3. Further research: “dog” v. “cat”

Next I decided to do the ratios for “dog” and “cat,” and I learned something interesting: Bing thinks that Gawker far prefers dogs to cats. Meanwhile, at the very end of the list, BuzzFeed is obsessed with cats. I was surprised, because I recently read that BuzzFeed has produced some content in partnership with Pepsi involving things coming out of Pharell’s hat, “including doge.” But no — cats.

4. Concerns and caveats

I would like to address some potential questions and concerns.

Are Bing result counts reliable? You might wonder. Especially given how much they may differ from Google’s result counts, or a site’s own search count? Isn’t this whole thing spurious at best? And my answer is, These numbers are absolutely perfect.

You might pass me in the hall of a conference and ask, Is this collection of sites in any way representative of the media as a whole?

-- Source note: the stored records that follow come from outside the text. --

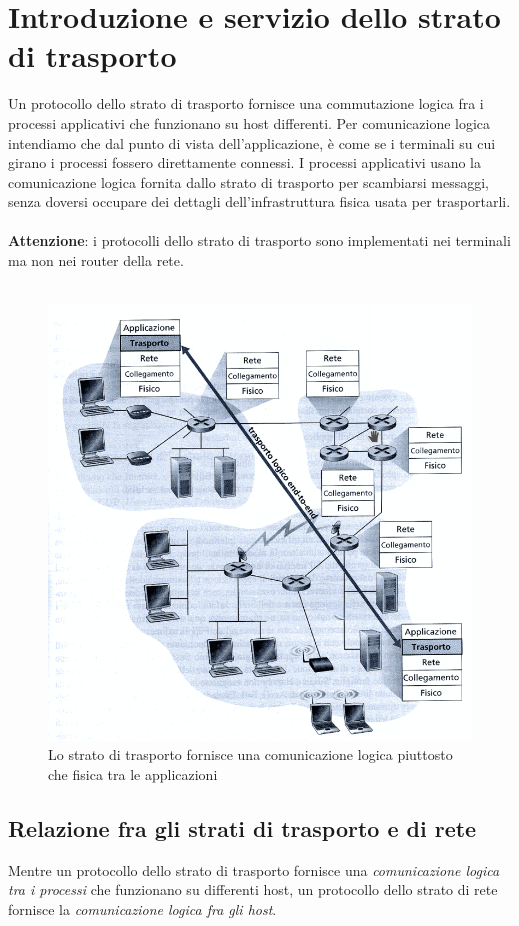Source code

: \documentclass[11pt,a4paper]{book}
\begin{document}
\section{Introduzione e servizio dello strato di trasporto}
Un protocollo dello strato di trasporto fornisce una commutazione logica fra i processi applicativi che funzionano su host differenti. Per comunicazione logica intendiamo che dal punto di vista dell'applicazione, è come se i terminali su cui girano i processi fossero direttamente connessi. I processi applicativi usano la comunicazione logica fornita dallo strato di trasporto per scambiarsi messaggi, senza doversi occupare dei dettagli dell'infrastruttura fisica usata per trasportarli.\\ \\
\textbf{Attenzione}: i protocolli dello strato di trasporto sono implementati nei terminali ma non nei router della rete. \\ \\
\begin{figure}
	\includegraphics[scale=0.6]{img/009.png}
	\caption{Lo strato di trasporto fornisce una comunicazione logica piuttosto che fisica tra le applicazioni}
\end{figure}
\subsection{Relazione fra gli strati di trasporto e di rete}
Mentre un protocollo dello strato di trasporto fornisce una \emph{comunicazione logica tra i processi} che funzionano su differenti host, un protocollo dello strato di rete fornisce la \emph{comunicazione logica fra gli host}.
\end{document}
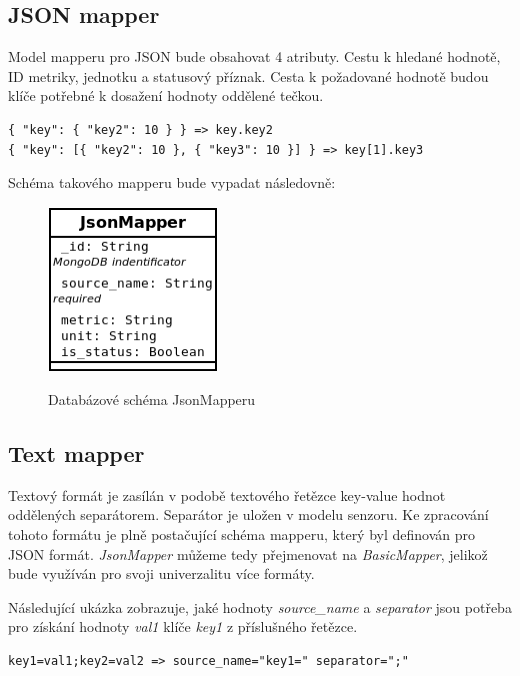 \documentclass[thesis=M,czech]{FITthesis}[2018/10/20]
\begin{document}
\subsection{JSON mapper}
Model mapperu pro JSON bude obsahovat 4 atributy. Cestu k hledané hodnotě, ID metriky, jednotku a statusový příznak. Cesta k požadované hodnotě budou klíče potřebné k dosažení hodnoty oddělené tečkou.
\begin{lstlisting}
{ "key": { "key2": 10 } } => key.key2
{ "key": [{ "key2": 10 }, { "key3": 10 }] } => key[1].key3
\end{lstlisting} 
Schéma takového mapperu bude vypadat následovně:
\begin{figure}[h]
\caption{Databázové schéma JsonMapperu}
\centering
\includegraphics[width=0.40\textwidth]{diagrams/jsonMapper}
\label{fig:jsonMapper_schema}
\end{figure}

\newpage
\subsection{Text mapper}
Textový formát je zasílán v podobě textového řetězce key-value hodnot oddělených separátorem. Separátor je uložen v modelu senzoru. Ke zpracování tohoto formátu je plně postačující schéma mapperu, který byl definován pro JSON formát. \textit{JsonMapper} můžeme tedy přejmenovat na \textit{BasicMapper}, jelikož bude využíván pro svoji univerzalitu více formáty. 

Následující ukázka zobrazuje, jaké hodnoty \textit{source\_name} a \textit{separator} jsou potřeba pro získání hodnoty \textit{val1} klíče \textit{key1} z příslušného řetězce. 
\begin{lstlisting}
key1=val1;key2=val2 => source_name="key1=" separator=";"
\end{lstlisting}
\end{document}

Wouldn’t it be better to have included some sort of traffic ranking or some way to understand the aggregate audience? And on my way to deliver an amazing keynote, I’d say, Of course it is representative. And I’d shake your hand.

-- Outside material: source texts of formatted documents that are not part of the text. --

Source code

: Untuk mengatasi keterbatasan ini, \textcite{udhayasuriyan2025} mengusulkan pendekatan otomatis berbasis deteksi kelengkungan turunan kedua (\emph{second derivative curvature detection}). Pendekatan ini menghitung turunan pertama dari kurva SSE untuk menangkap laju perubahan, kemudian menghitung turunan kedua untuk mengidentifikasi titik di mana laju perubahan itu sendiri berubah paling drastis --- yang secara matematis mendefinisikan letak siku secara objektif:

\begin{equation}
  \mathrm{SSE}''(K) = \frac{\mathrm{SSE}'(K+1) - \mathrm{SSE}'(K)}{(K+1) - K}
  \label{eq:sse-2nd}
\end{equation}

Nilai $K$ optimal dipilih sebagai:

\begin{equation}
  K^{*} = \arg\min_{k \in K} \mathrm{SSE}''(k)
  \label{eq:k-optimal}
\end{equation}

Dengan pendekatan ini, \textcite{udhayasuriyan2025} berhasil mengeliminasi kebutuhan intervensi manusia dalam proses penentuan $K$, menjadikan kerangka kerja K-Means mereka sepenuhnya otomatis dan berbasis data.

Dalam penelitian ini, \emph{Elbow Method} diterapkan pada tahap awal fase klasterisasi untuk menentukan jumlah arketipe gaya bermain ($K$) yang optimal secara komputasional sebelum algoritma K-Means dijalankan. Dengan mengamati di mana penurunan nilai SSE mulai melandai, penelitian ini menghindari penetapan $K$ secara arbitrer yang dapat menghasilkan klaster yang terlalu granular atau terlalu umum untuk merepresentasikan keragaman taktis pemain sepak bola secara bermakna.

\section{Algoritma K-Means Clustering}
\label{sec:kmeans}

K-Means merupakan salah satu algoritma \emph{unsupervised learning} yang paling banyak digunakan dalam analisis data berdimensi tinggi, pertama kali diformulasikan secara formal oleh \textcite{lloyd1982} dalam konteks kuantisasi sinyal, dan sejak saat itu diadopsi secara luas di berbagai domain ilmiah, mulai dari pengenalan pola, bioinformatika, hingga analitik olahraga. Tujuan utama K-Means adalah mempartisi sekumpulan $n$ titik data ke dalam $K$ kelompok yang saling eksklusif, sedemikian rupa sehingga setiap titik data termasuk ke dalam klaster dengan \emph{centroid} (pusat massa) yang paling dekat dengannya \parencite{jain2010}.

At night you could look over to see me mid-slumber and ask, But what if word A appears on the same page as word B — as is incredibly likely for words with some semantic similarities like these. This means that many of the counts for A and B refer to the same page. How can you remove that data or otherwise account for it? And I’d say, Doesn’t matter, go back to bed. Night time is no time for data journalism. And then in the morning I’d shake my head and say, “crazy dreams, huh?”

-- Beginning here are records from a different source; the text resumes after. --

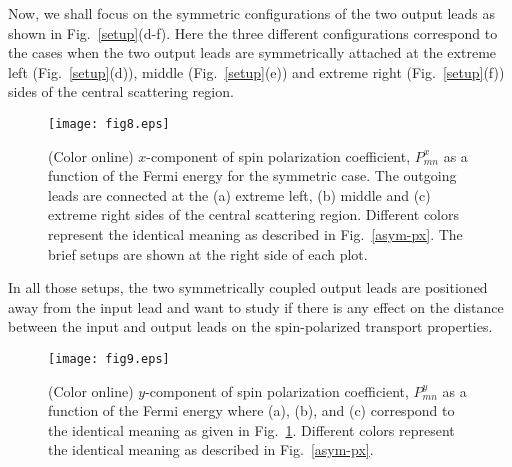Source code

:\documentclass[prb,aps,twocolumn,amsmath,amssymb,floatfix,
superscriptaddress]{revtex4}
\begin{document}
Now, we shall focus on the symmetric configurations of the two output
leads as shown in Fig.~\ref{setup}(d-f). Here the three different
configurations correspond to the cases when the two output leads are
symmetrically attached at the extreme left (Fig.~\ref{setup}(d)),
middle (Fig.~\ref{setup}(e)) and extreme right (Fig.~\ref{setup}(f))
sides of the central scattering region.
\begin{figure}[h]
\centering
\texttt{[image: fig8.eps]}
\caption{(Color online) $x$-component of spin polarization
  coefficient, $P^x_{mn}$ as a function of the Fermi energy for the
  symmetric case. The outgoing leads are connected at the (a) extreme
  left, (b) middle and (c) extreme right sides of the central
  scattering region. Different colors represent the identical meaning
  as described in Fig.~\ref{asym-px}. The brief setups are shown at
  the right side of each plot.}
\label{sym-px}
\end{figure}
In all those setups, the two symmetrically coupled output leads are
positioned away from the input lead and want to study if there is any
effect on the distance between the input and output leads on the
spin-polarized transport properties.
\begin{figure}[h]
\centering
\texttt{[image: fig9.eps]}
\caption{(Color online) $y$-component of spin polarization
  coefficient, $P^y_{mn}$ as a function of the Fermi energy where (a),
  (b), and (c) correspond to the identical meaning as given in
  Fig.~\ref{sym-px}. Different colors represent the identical meaning
  as described in Fig.~\ref{asym-px}.}
\label{sym-py}
\end{figure}
\end{document}
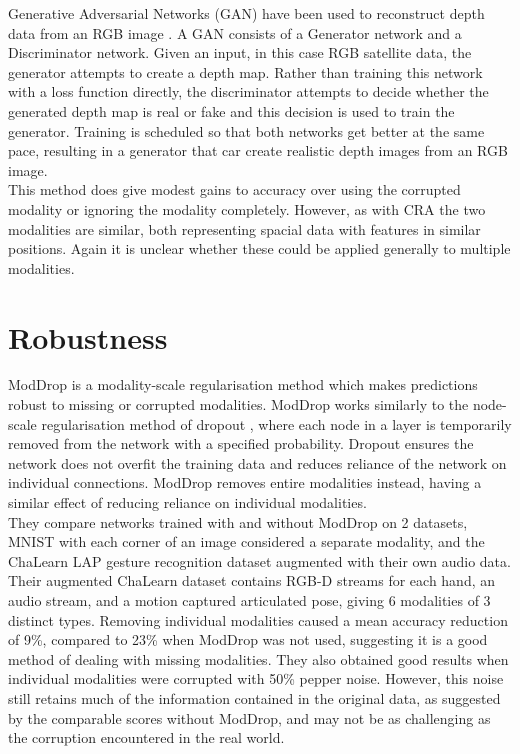 Generative Adversarial Networks (GAN) have been used to reconstruct depth data from an RGB image \cite{GANFootprint}. A GAN consists of a Generator network and a Discriminator network. Given an input, in this case RGB satellite data, the generator attempts to create a depth map. Rather than training this network with a loss function directly, the discriminator attempts to decide whether the generated depth map is real or fake and this decision is used to train the generator. Training is scheduled so that both networks get better at the same pace, resulting in a generator that car create realistic depth images from an RGB image. \\

This method does give modest gains to accuracy over using the corrupted modality or ignoring the modality completely. However, as with CRA the two modalities are similar, both representing spacial data with features in similar positions. Again it is unclear whether these could be applied generally to multiple modalities.\\

\section{Robustness}
ModDrop \cite{ModDrop} is a modality-scale regularisation method which makes predictions robust to missing or corrupted modalities. ModDrop works similarly to the node-scale regularisation method of dropout \cite{dropout}, where each node in a layer is temporarily removed from the network with a specified probability. Dropout ensures the network does not overfit the training data and reduces reliance of the network on individual connections. ModDrop removes entire modalities instead, having a similar effect of reducing reliance on individual modalities. \\

They compare networks trained with and without ModDrop on 2 datasets, MNIST with each corner of an image considered a separate modality, and the ChaLearn LAP gesture recognition dataset augmented with their own audio data. Their augmented ChaLearn dataset contains RGB-D streams for each hand, an audio stream, and a motion captured articulated pose, giving 6 modalities of 3 distinct types. Removing individual modalities caused a mean accuracy reduction of 9\%, compared to 23\% when ModDrop was not used, suggesting it is a good method of dealing with missing modalities. They also obtained good results when individual modalities were corrupted with 50\% pepper noise. However, this noise still retains much of the information contained in the original data, as suggested by the comparable scores without ModDrop, and may not be as challenging as the corruption encountered in the real world.\\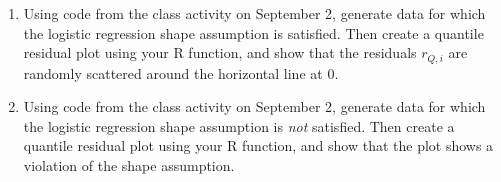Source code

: \documentclass[11pt]{article}
\begin{document}
\begin{enumerate}
\begin{enumerate}
\item Using code from the class activity on September 2, generate data for which the logistic regression shape assumption is satisfied. Then create a quantile residual plot using your R function, and show that the residuals $r_{Q,i}$ are randomly scattered around the horizontal line at 0.

\item Using code from the class activity on September 2, generate data for which the logistic regression shape assumption is \textit{not} satisfied. Then create a quantile residual plot using your R function, and show that the plot shows a violation of the shape assumption.
\end{enumerate}
\end{enumerate}
\end{document}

Some time in the future, hours before dawn, you may be walking near a river and look across and see the bright glint of my smile and the occult glow of my eyes, and call to me, “Are these actually meaningful search terms? There’s so much ambiguity and euphemism in the world. It seems as if this data could be interpreted so many ways.” And I would call back, above the sound of the river across the rocks, “No, these terms are perfectly chosen and language is never ambiguous.” Then I would dip my hand into the water, pull it out, wait a second, and dip it back in. “You see,” I’d say, “I just dipped my hand into the same river twice. The words are unchanging, like the water in this river.

We might meet again, thirty years after we last parted, and in the flood of memories you might ask, “Assuming the data is in any way meaningful, aren’t some of the result counts too low to be meaningful?” And I would put my hands on your shoulders and say, “Every sample size is meaningful.

In the far future, you might attend my wake. He did important work, you will think. His comparison of sexualized terms on websites changed America. But given that the results from Bing are not always consistent, even from search to search — given that, very briefly, during his analysis, the Bing results for the New Yorker seemed to drastically favor cunnilingus — and yet a further search revealed that, no, the New Yorker was most safely in the camp of fellatio — given all of that, could this entire project have been an amusing folly instead of true science? I will hear your thoughts because my cyber-thought-radio is still plugged in, by an oversight of the mortician, and the nanobots that make up most of my blood will be aroused by your suspicions, animating my body and stimulating my jaw to utter the final phrase of my existence: “All. Data. Perfect.

5. Further research

As this turned from a five-minute folly into a misspent afternoon I made other charts, including one that compared “fellatio” to “cunnilingus,” which made it clear where lie the priorities of the New York Times (sorry, ladies). But the Bing engine’s results seemed a little specious with more unusual terms, which is why I haven’t included that chart. For example, when I searched for “fellatio” in the New York Times, Bing came up with 6,540 results and immediately suggested: “Also try: Sodomy.” Which shows where its priorities lie. Then, when I searched for “cunnilingus” at the Times (I’m sure many have, they work late), Bing found 58 results — but a spot-check showed that many of the results didn’t contain the term, but instead contained statistically similar terms like “elderly people remain frisky” and “Gonococcal pharyngitis.” I began to worry that all my science was in vain. The problem with data in the wild on the web is that you can never be sure what you’re getting is what you asked for. It could instead be the result of some statistical model designed to keep the page from staying blank.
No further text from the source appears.